[Plain-text document sources]
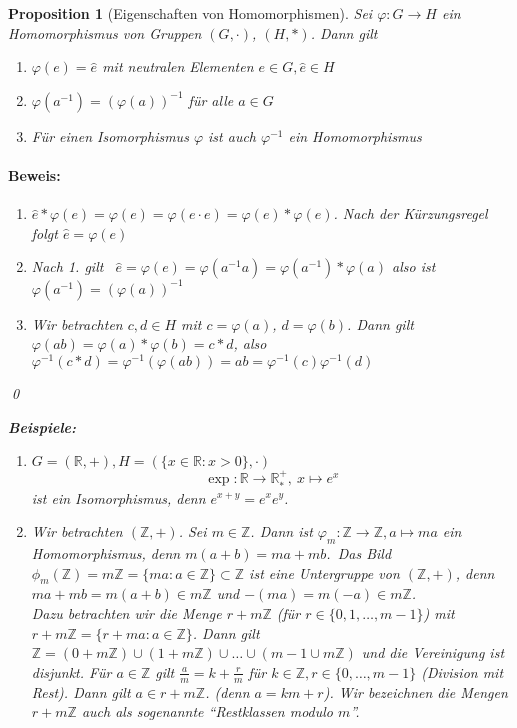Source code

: \documentclass{report}
\newcommand{\R}{\mathbb{R}}
\newcommand{\Z}{\mathbb{Z}}
\theoremstyle{customrem}
\theoremstyle{customdef}
\newtheorem{proposition}[definition]{Proposition}
\renewenvironment{proof}{\paragraph{Beweis: }}{\qed}
\theoremstyle{customenv}
\begin{document}
	\begin{proposition}[Eigenschaften von Homomorphismen]
		Sei \(\varphi : G \to H\) ein Homomorphismus von Gruppen \((G, \cdot)\), \((H, \ast)\). Dann gilt
		\begin{enumerate}
			\itemsep0cm
			\item \(\varphi(e) = \hat{e}\) mit neutralen Elementen \(e \in G, \hat{e} \in H\)
			\item \(\varphi(a^{-1}) = (\varphi(a))^{-1}\) für alle \(a \in G\)
			\item Für einen Isomorphismus \(\varphi\) ist auch \(\varphi^{-1}\) ein Homomorphismus
		\end{enumerate}
		\begin{proof}
			\begin{enumerate}
				\item \(\hat{e} * \varphi(e) = \varphi(e) = \varphi(e \cdot e) = \varphi(e) * \varphi(e)\). Nach der Kürzungsregel folgt \(\hat{e} = \varphi(e)\)
				\item Nach 1. gilt \ \(\hat{e} = \varphi(e) = \varphi(a^{-1} a) = \varphi(a^{-1}) * \varphi(a)\) also ist \(\varphi(a^{-1}) = (\varphi(a))^{-1}\)
				\item Wir betrachten \(c, d \in H\) mit \(c = \varphi(a)\), \(d = \varphi(b)\). Dann gilt \(\varphi(a b) = \varphi(a) * \varphi(b) = c * d\), also \(\varphi^{-1}(c * d) = \varphi^{-1}(\varphi(a b)) = ab = \varphi^{-1}(c) \varphi^{-1}(d)\)
			\end{enumerate}
		\end{proof}

		\textbf{Beispiele:}
		\begin{enumerate}
			\item \(G = (\R, +), H = (\{x \in \R : x > 0\}, \cdot)\)
			\[\exp : \R \to \R^+_*,\ x \mapsto e^x\]
			ist ein Isomorphismus, denn \(e^{x + y} = e^x e^y\).
			\item Wir betrachten \((\Z, +)\). Sei \(m \in \Z\). Dann ist \(\varphi_m : \Z \to \Z, a \mapsto ma\) ein Homomorphismus, denn \(m(a + b) = ma + mb\).\ Das Bild \(\phi_m(\Z) = m\Z = \{m a : a \in \Z\} \subset \Z\)  ist eine Untergruppe von \((\Z, +)\), denn \(ma + mb = m(a + b) \in m\Z\) und \(-(ma) = m(-a) \in m\Z\).\\

			Dazu betrachten wir die Menge \(r + m\Z\) (für \(r \in \{0, 1, \dots, m-1\}\)) mit \(r + m\Z = \{r+ma : a \in \Z\}\). Dann gilt \(\Z = (0 +m\Z) \cup (1 + m\Z) \cup \dots \cup(m-1 \cup m\Z)\) und die Vereinigung ist disjunkt.	Für \(a \in \Z\) gilt \(\frac{a}{m} = k + \frac{r}{m}\) für \(k \in \Z, r \in \{0, \dots, m-1\}\) (Division mit Rest). Dann gilt \( a \in r + m\Z\). (denn \(a = km + r\)). Wir bezeichnen die Mengen \(r + m\Z\) auch als sogenannte "`\textit{Restklassen modulo \(m\)}"'.\\


\end{enumerate}
\end{proposition}
\end{document}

◆ Task goal
Transcribe all of the entries word for word, but skip any pictures they contain.

◆ Response to this exercise
Source code

: \documentclass{report}
\newcommand{\R}{\mathbb{R}}
\newcommand{\Z}{\mathbb{Z}}
\theoremstyle{customrem}
\theoremstyle{customdef}
\newtheorem{proposition}[definition]{Proposition}
\renewenvironment{proof}{\paragraph{Beweis: }}{\qed}
\theoremstyle{customenv}
\begin{document}
	\begin{proposition}[Eigenschaften von Homomorphismen]
		Sei \(\varphi : G \to H\) ein Homomorphismus von Gruppen \((G, \cdot)\), \((H, \ast)\). Dann gilt
		\begin{enumerate}
			\itemsep0cm
			\item \(\varphi(e) = \hat{e}\) mit neutralen Elementen \(e \in G, \hat{e} \in H\)
			\item \(\varphi(a^{-1}) = (\varphi(a))^{-1}\) für alle \(a \in G\)
			\item Für einen Isomorphismus \(\varphi\) ist auch \(\varphi^{-1}\) ein Homomorphismus
		\end{enumerate}
		\begin{proof}
			\begin{enumerate}
				\item \(\hat{e} * \varphi(e) = \varphi(e) = \varphi(e \cdot e) = \varphi(e) * \varphi(e)\). Nach der Kürzungsregel folgt \(\hat{e} = \varphi(e)\)
				\item Nach 1. gilt \ \(\hat{e} = \varphi(e) = \varphi(a^{-1} a) = \varphi(a^{-1}) * \varphi(a)\) also ist \(\varphi(a^{-1}) = (\varphi(a))^{-1}\)
				\item Wir betrachten \(c, d \in H\) mit \(c = \varphi(a)\), \(d = \varphi(b)\). Dann gilt \(\varphi(a b) = \varphi(a) * \varphi(b) = c * d\), also \(\varphi^{-1}(c * d) = \varphi^{-1}(\varphi(a b)) = ab = \varphi^{-1}(c) \varphi^{-1}(d)\)
			\end{enumerate}
		\end{proof}

		\textbf{Beispiele:}
		\begin{enumerate}
			\item \(G = (\R, +), H = (\{x \in \R : x > 0\}, \cdot)\)
			\[\exp : \R \to \R^+_*,\ x \mapsto e^x\]
			ist ein Isomorphismus, denn \(e^{x + y} = e^x e^y\).
			\item Wir betrachten \((\Z, +)\). Sei \(m \in \Z\). Dann ist \(\varphi_m : \Z \to \Z, a \mapsto ma\) ein Homomorphismus, denn \(m(a + b) = ma + mb\).\ Das Bild \(\phi_m(\Z) = m\Z = \{m a : a \in \Z\} \subset \Z\)  ist eine Untergruppe von \((\Z, +)\), denn \(ma + mb = m(a + b) \in m\Z\) und \(-(ma) = m(-a) \in m\Z\).\\

			Dazu betrachten wir die Menge \(r + m\Z\) (für \(r \in \{0, 1, \dots, m-1\}\)) mit \(r + m\Z = \{r+ma : a \in \Z\}\). Dann gilt \(\Z = (0 +m\Z) \cup (1 + m\Z) \cup \dots \cup(m-1 \cup m\Z)\) und die Vereinigung ist disjunkt.	Für \(a \in \Z\) gilt \(\frac{a}{m} = k + \frac{r}{m}\) für \(k \in \Z, r \in \{0, \dots, m-1\}\) (Division mit Rest). Dann gilt \( a \in r + m\Z\). (denn \(a = km + r\)). Wir bezeichnen die Mengen \(r + m\Z\) auch als sogenannte "`\textit{Restklassen modulo \(m\)}"'.\\


\end{enumerate}
\end{proposition}
\end{document}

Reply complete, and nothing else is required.